▸ Task directions:
Starting at the line that has "Author: max" and stopping after the line that has "Status: published", reproduce the listing below exactly; omit everything else.

§ §

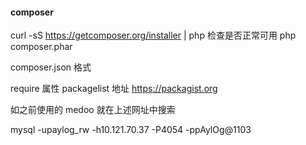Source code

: #### composer 

curl -sS https://getcomposer.org/installer | php
检查是否正常可用
php composer.phar

composer.json 格式

require 属性
packagelist  地址  https://packagist.org

如之前使用的 medoo 就在上述网址中搜索


mysql -upaylog_rw -h10.121.70.37 -P4054 -ppAylOg@1103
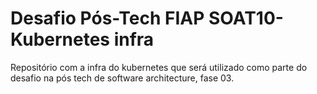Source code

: # Desafio Pós-Tech FIAP SOAT10- Kubernetes infra
Repositório com a infra do kubernetes que será utilizado como parte do desafio na pós tech de software architecture, fase 03.
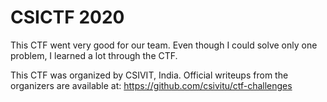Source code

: # CSICTF 2020

This CTF went very good for our team. Even though I could solve only one problem, I learned a lot through the CTF.

This CTF was organized by CSIVIT, India.
Official writeups from the organizers are available at:
https://github.com/csivitu/ctf-challenges
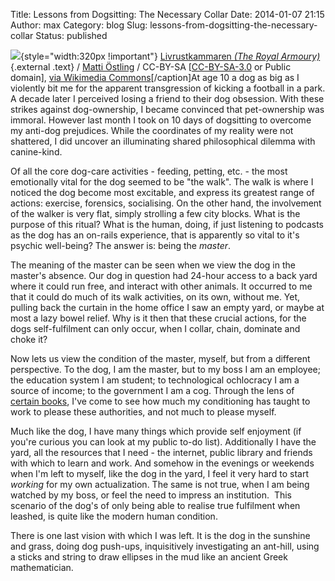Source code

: Title: Lessons from Dogsitting: The Necessary Collar
Date: 2014-01-07 21:15
Author: max
Category: blog
Slug: lessons-from-dogsitting-the-necessary-collar
Status: published

![](http://upload.wikimedia.org/wikipedia/commons/thumb/2/29/Hundhalsband%2C_skydd_vid_vargjakt_-_Livrustkammaren_-_86134.tif/lossy-page1-320px-Hundhalsband%2C_skydd_vid_vargjakt_-_Livrustkammaren_-_86134.tif.jpg){style="width:320px !important"} [Livrustkammaren *(The Royal Armoury)*](http://livrustkammaren.se/en){.external .text} / [Matti Östling](/wiki/Creator:Matti_%C3%96stling "Creator:Matti Östling") / CC-BY-SA \[[CC-BY-SA-3.0](http://creativecommons.org/licenses/by-sa/3.0) or Public domain\], [via Wikimedia Commons](http://commons.wikimedia.org/wiki/File%3AHundhalsband%2C_skydd_vid_vargjakt_-_Livrustkammaren_-_86134.tif)\[/caption\]At age 10 a dog as big as I violently bit me for the apparent transgression of kicking a football in a park. A decade later I perceived losing a friend to their dog obsession. With these strikes against dog-ownership, I became convinced that pet-ownership was immoral. However last month I took on 10 days of dogsitting to overcome my anti-dog prejudices. While the coordinates of my reality were not shattered, I did uncover an illuminating shared philosophical dilemma with canine-kind.

Of all the core dog-care activities - feeding, petting, etc. - the most emotionally vital for the dog seemed to be "the walk". The walk is where I noticed the dog become most excitable, and express its greatest range of actions: exercise, forensics, socialising. On the other hand, the involvement of the walker is very flat, simply strolling a few city blocks. What is the purpose of this ritual? What is the human, doing, if just listening to podcasts as the dog has an on-rails experience, that is apparently so vital to it's psychic well-being? The answer is: being the *master*.

The meaning of the master can be seen when we view the dog in the master's absence. Our dog in question had 24-hour access to a back yard where it could run free, and interact with other animals. It occurred to me that it could do much of its walk activities, on its own, without me. Yet, pulling back the curtain in the home office I saw an empty yard, or maybe at most a lazy bowel relief. Why is it then that these crucial actions, for the dogs self-fulfilment can only occur, when I collar, chain, dominate and choke it?

Now lets us view the condition of the master, myself, but from a different perspective. To the dog, I am the master, but to my boss I am an employee; the education system I am student; to technological ochlocracy I am a source of income; to the government I am a cog. Through the lens of [certain books](http://en.wikipedia.org/wiki/The_Student_as_Nigger), I've come to see how much my conditioning has taught to work to please these authorities, and not much to please myself.

Much like the dog, I have many things which provide self enjoyment (if you're curious you can look at my public to-do list). Additionally I have the yard, all the resources that I need - the internet, public library and friends with which to learn and work. And somehow in the evenings or weekends when I'm left to myself, like the dog in the yard, I feel it very hard to start *working* for my own actualization. The same is not true, when I am being watched by my boss, or feel the need to impress an institution.  This scenario of the dog's of only being able to realise true fulfilment when leashed, is quite like the modern human condition.

There is one last vision with which I was left. It is the dog in the sunshine and grass, doing dog push-ups, inquisitively investigating an ant-hill, using a sticks and string to draw ellipses in the mud like an ancient Greek mathematician.
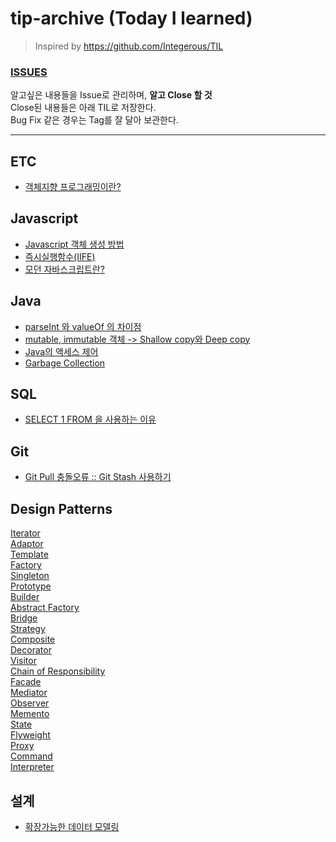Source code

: # tip-archive (Today I learned)
> Inspired by https://github.com/Integerous/TIL  

### [ISSUES](https://github.com/yeoseon/tip-archive/issues)  

알고싶은 내용들을 Issue로 관리하며, **알고 Close 할 것**   
Close된 내용들은 아래 TIL로 저장한다.  
Bug Fix 같은 경우는 Tag를 잘 달아 보관한다.  

---

## ETC

* [객체지향 프로그래밍이란?](https://github.com/yeoseon/tip-archive/issues/39)  

## Javascript  

* [Javascript 객체 생성 방법](https://github.com/yeoseon/tip-archive/issues/47)  
* [즉시실행함수(IIFE)](https://github.com/yeoseon/tip-archive/issues/43)  
* [모던 자바스크립트란?](https://github.com/yeoseon/tip-archive/issues/40)  


## Java  

* [parseInt 와 valueOf 의 차이점](https://github.com/yeoseon/tip-archive/issues/26)  
* [mutable, immutable 객체 -> Shallow copy와 Deep copy](https://github.com/yeoseon/tip-archive/issues/17)  
* [Java의 액세스 제어](https://github.com/yeoseon/tip-archive/issues/49)  
* [Garbage Collection](https://github.com/yeoseon/tip-archive/issues/58)  


## SQL  

* [SELECT 1 FROM 을 사용하는 이유](https://github.com/yeoseon/tip-archive/issues/8)

## Git  

* [Git Pull 충돌오류 :: Git Stash 사용하기](https://github.com/yeoseon/tip-archive/issues/16)  

## Design Patterns  

[Iterator](https://github.com/yeoseon/design-patterns/tree/master/Iterator)  
[Adaptor](https://github.com/yeoseon/design-patterns/tree/master/Adaptor)  
[Template](https://github.com/yeoseon/design-patterns/tree/master/Template)  
[Factory](https://github.com/yeoseon/design-patterns/tree/master/Factory)  
[Singleton](https://github.com/yeoseon/design-patterns/tree/master/Singleton)  
[Prototype](https://github.com/yeoseon/design-patterns/tree/master/Prototype)  
[Builder](https://github.com/yeoseon/design-patterns/tree/master/Builder)  
[Abstract Factory](https://github.com/yeoseon/design-patterns/tree/master/Abstract%20Factory)  
[Bridge](https://github.com/yeoseon/design-patterns/tree/master/Bridge)  
[Strategy](https://github.com/yeoseon/design-patterns/tree/master/Strategy)  
[Composite](https://github.com/yeoseon/design-patterns/tree/master/Composite)  
[Decorator](https://github.com/yeoseon/design-patterns/tree/master/Decorator)  
[Visitor](https://github.com/yeoseon/design-patterns/tree/master/Visitor)  
[Chain of Responsibility](https://github.com/yeoseon/design-patterns/tree/master/Chain%20of%20Responsibility)  
[Facade](https://github.com/yeoseon/design-patterns/tree/master/Facade)  
[Mediator](https://github.com/yeoseon/design-patterns/tree/master/Mediator)  
[Observer](https://github.com/yeoseon/design-patterns/tree/master/Observer)  
[Memento](https://github.com/yeoseon/design-patterns/tree/master/Memento)  
[State](https://github.com/yeoseon/design-patterns/tree/master/State)  
[Flyweight](https://github.com/yeoseon/design-patterns/tree/master/Flyweight)  
[Proxy](https://github.com/yeoseon/design-patterns/tree/master/Proxy)  
[Command](https://github.com/yeoseon/design-patterns/tree/master/Command)  
[Interpreter](https://github.com/yeoseon/design-patterns/tree/master/Interpreter)  

## 설계

* [확장가능한 데이터 모델링](https://github.com/yeoseon/tip-archive/issues/55)  
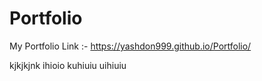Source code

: # Portfolio
My Portfolio Link :-
https://yashdon999.github.io/Portfolio/

kjkjkjnk
ihioio
kuhiuiu
uihiuiu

§ §

▸ Output of the task:
Author: max
Category: blog
Slug: lessons-from-dogsitting-the-necessary-collar
Status: published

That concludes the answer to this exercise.